Honestly, that has to be the most senseless things to do in life. I mean, if you’re already saying “yes” to some request, then what possible purpose is there for having a grudging attitude about it? What good could it possibly do?

On the other hand, it’s pretty easy to chart the spiritually bad effects this attitude has. First of all, it makes others feel badly. If someone asks me to do something, and I communicate to them (while saying “yes” to them) that their request is really quite a bother, it’s almost like I’m demanding they apologize simply for having a need. Second, grudging attitudes have well-known, negative effects on us. They quickly can lead to spirals of negative feelings and self-talk.

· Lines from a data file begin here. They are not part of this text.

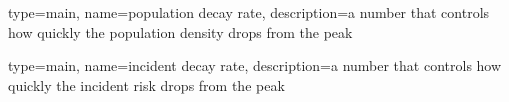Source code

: 

{%
   type=main,
   name={population decay rate},
   description={a number that controls how quickly the population density drops from the peak}
}

{%
   type=main,
   name={incident decay rate},
   description={a number that controls how quickly the incident risk drops from the peak}
}




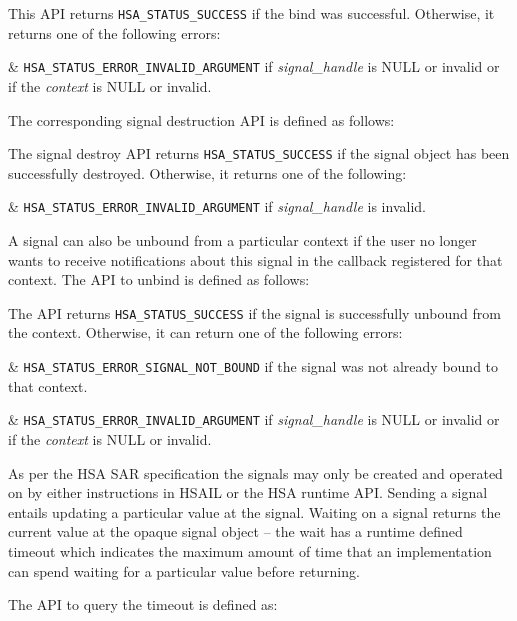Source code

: 

This API returns \texttt{HSA\_STATUS\_SUCCESS} if the bind was
successful. Otherwise, it returns one of the following errors:

\begin{easylist}
& \texttt{HSA\_STATUS\_ERROR\_INVALID\_ARGUMENT} if {\itshape
signal\_handle} is NULL or invalid or if the {\itshape context} is
NULL or invalid. 
\end{easylist}

The corresponding signal destruction API is defined as follows:


The signal destroy API returns \texttt{HSA\_STATUS\_SUCCESS} if the
signal object has been successfully destroyed. Otherwise, it returns
one of the following:

\begin{easylist}
& \texttt{HSA\_STATUS\_ERROR\_INVALID\_ARGUMENT} if {\itshape
signal\_handle} is invalid.
\end{easylist}

A signal can also be unbound from a particular context if the user
no longer wants to receive notifications about this signal in the
callback registered for that context. The API to unbind is defined
as follows:



The API returns \texttt{HSA\_STATUS\_SUCCESS} if the signal is
successfully unbound from the context. Otherwise, it can return one
of the following errors:

\begin{easylist}
& \texttt{HSA\_STATUS\_ERROR\_SIGNAL\_NOT\_BOUND} if the signal was
not already bound to that context.

& \texttt{HSA\_STATUS\_ERROR\_INVALID\_ARGUMENT} if {\itshape
signal\_handle} is NULL or invalid or if the {\itshape context} is
NULL or invalid. 
\end{easylist}

As per the HSA SAR specification the signals may only be created and
operated on by either instructions in HSAIL or the HSA runtime API.
Sending a signal entails updating a particular value at the signal.
Waiting on a signal returns the current value at the opaque signal
object -- the wait has a runtime defined timeout which indicates the
maximum amount of time that an implementation can spend waiting for
a particular value before returning. 

The API to query the timeout is defined as:

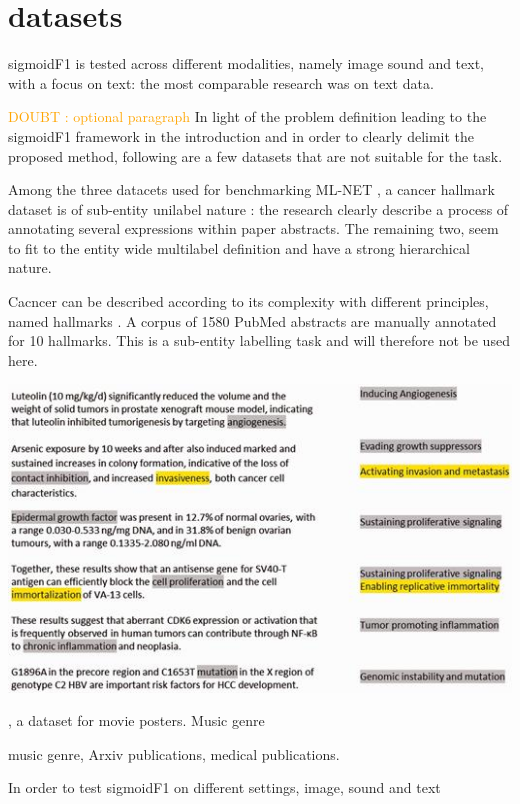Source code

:\documentclass[sigconf,natbib,screen=true,review=true,anonymous]{acmart}
\newcommand\doubt[1]{\textcolor{orange}{DOUBT : #1}}
\begin{document}
\section{datasets}
\label{sec:orga7de626}

sigmoidF1 is tested across different modalities, namely image sound and text, with a focus on text: the most comparable research was on text data.

\doubt{optional paragraph}
In light of the problem definition leading to the sigmoidF1 framework in the introduction and in order to clearly delimit the proposed method, following are a few datasets that are not suitable for the task.


Among the three datacets used for benchmarking ML-NET \cite{multitaskLabel}, a cancer hallmark dataset is of sub-entity unilabel nature \cite{cancerHallmarks}: the research clearly describe a process of annotating several expressions within paper abstracts. The remaining two, seem to fit to the entity wide multilabel definition and have a strong hierarchical nature.


Cacncer can be described according to its complexity with different principles, named hallmarks \cite{cancerHallmarks}. A corpus of 1580 PubMed abstracts are manually annotated for 10 hallmarks. This is a sub-entity labelling task and will therefore not be used here.

\begin{center}
\includegraphics[width=.9\linewidth]{./images/cancerHallmarksAnnotation.jpg}
\end{center}




, a dataset for movie posters. Music genre 

music genre, Arxiv publications, medical publications.

In order to test sigmoidF1 on different settings, image, sound and text 
\end{document}
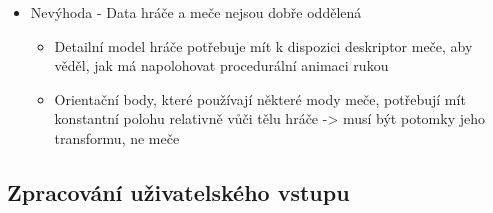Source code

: \begin{itemize}
\begin{itemize}
            \item Nevýhoda - Data hráče a meče nejsou dobře oddělená
                \begin{itemize}
                    \item Detailní model hráče potřebuje mít k dispozici deskriptor meče, aby věděl, jak má napolohovat procedurální animaci rukou
                    \item Orientační body, které používají některé mody meče, potřebují mít konstantní polohu relativně vůči tělu hráče -> musí být potomky jeho transformu, ne meče
                \end{itemize}
        \end{itemize} 
\end{itemize}

\subsection{Zpracování uživatelského vstupu}
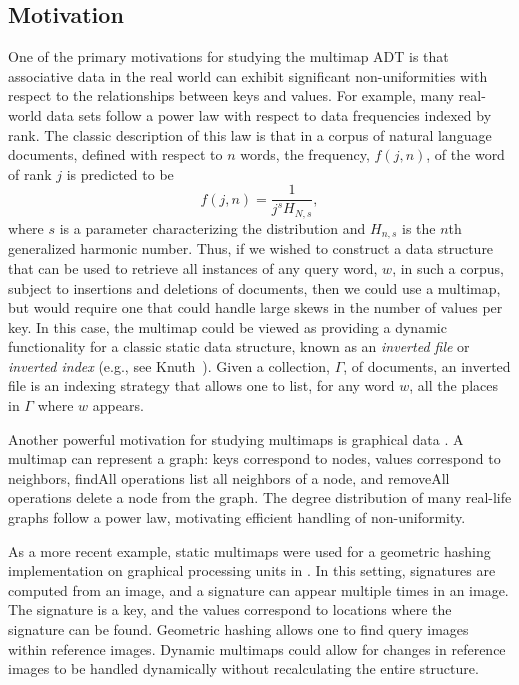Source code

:\documentclass[11pt,letterpaper]{article}
\begin{document}
\subsection{Motivation}
\label{sec:motivation}
One of the primary motivations for studying the multimap ADT is that
associative data in the real world can exhibit significant
non-uniformities with respect to the relationships between keys and
values.  For example, many real-world data sets follow 
a power law with respect to data frequencies indexed by rank.
The classic description of this law is that in a corpus of
natural language documents, defined with respect to $n$ words,
the frequency, $f(j,n)$, of the word of rank $j$ is predicted to be
\[
f(j,n) = \frac{1}{{j^s}{H_{N,s}}} ,
\]
where $s$ is a parameter characterizing the distribution and
$H_{n,s}$ is the $n$th generalized harmonic number.
Thus, if we wished to construct a data structure that can be used
to retrieve all instances of any query word, $w$, in such a corpus, 
subject to insertions and deletions of documents, then we could
use a multimap, but would require one that could handle large skews
in the number of values per key.  
In this case, the multimap could be viewed
as providing a dynamic functionality for
a classic static data structure, known as an \emph{inverted file}
or \emph{inverted index} (e.g., see Knuth~\cite{k-ss-73}).
Given a collection, $\Gamma$, of documents, an inverted file is an
indexing strategy that allows one to list, for any word $w$,
all the places in $\Gamma$ where $w$ appears.

Another powerful motivation for studying multimaps is graphical
data \cite{bb-cdvk-08}.  A multimap can represent a graph: keys
correspond to nodes, values correspond to neighbors, findAll
operations list all neighbors of a node, and removeAll operations
delete a node from the graph.  The degree distribution of many
real-life graphs follow a power law, motivating efficient handling of
non-uniformity.  

As a more recent example, static multimaps were used for a geometric
hashing implementation on graphical processing units
in \cite{asasmoa-rtphg-09}.  In this setting, signatures are computed from
an image, and a signature can appear multiple times in an image.  The
signature is a key, and the values correspond to locations where the
signature can be found.  Geometric hashing allows one to find query
images within reference images.  Dynamic multimaps could allow for
changes in reference images to be handled dynamically without
recalculating the entire structure.
\end{document}
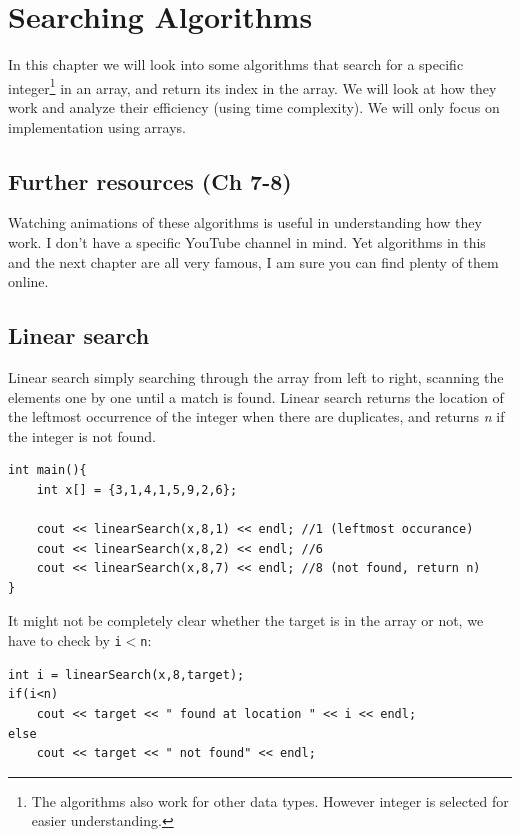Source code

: \chapter{Searching Algorithms}

In this chapter we will look into some algorithms that search for a specific integer\footnote{The algorithms also work for other data types. However integer is selected for easier understanding.} in an array, and return its index in the array. We will look at how they work and analyze their efficiency (using time complexity). We will only focus on implementation using arrays.

\section{Further resources (Ch 7-8)}

Watching animations of these algorithms is useful in understanding how they work. I don't have a specific YouTube channel in mind. Yet algorithms in this and the next chapter are all very famous, I am sure you can find plenty of them online.

\section{Linear search}

Linear search simply searching through the array from left to right, scanning the elements one by one until a match is found. Linear search returns the location of the leftmost occurrence of the integer when there are duplicates, and returns \textit{n} if the integer is not found.

\begin{lstlisting}
int main(){
    int x[] = {3,1,4,1,5,9,2,6};

    cout << linearSearch(x,8,1) << endl; //1 (leftmost occurance)
    cout << linearSearch(x,8,2) << endl; //6
    cout << linearSearch(x,8,7) << endl; //8 (not found, return n)
}
\end{lstlisting}

It might not be completely clear whether the target is in the array or not, we have to check by \texttt{i$<$n}:

\begin{lstlisting}
int i = linearSearch(x,8,target);
if(i<n)
    cout << target << " found at location " << i << endl;
else 
    cout << target << " not found" << endl;
\end{lstlisting}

The fact is that unsolicited requests are always going to come our way. Sometimes continuously, it seems. A work colleague needs us to cover one more time. One of our children needs yet another drink of water at bed time. Some menial task needs doing once again.

Of course, sometimes the right thing is to say “no” to requests. It’s impossible to be all things to all people, all of the time. But on those occasions when we’re already committing to saying “yes,” it’s just such a colossal waste of time and energy to be grudging about it.

Seen in those terms, adopting a grudging attitude become about the silliest, most childish thing we could ever do. Yet, I sometimes catch myself with this attitude, when there is some piece of work on my plate I’ve already committed to doing. Why would I ever have this attitude?

Well, I suppose the short answer is that I’m not yet perfected in Christ. I think I’ve gotten better in this area over the years, but I’m not near all the way there yet.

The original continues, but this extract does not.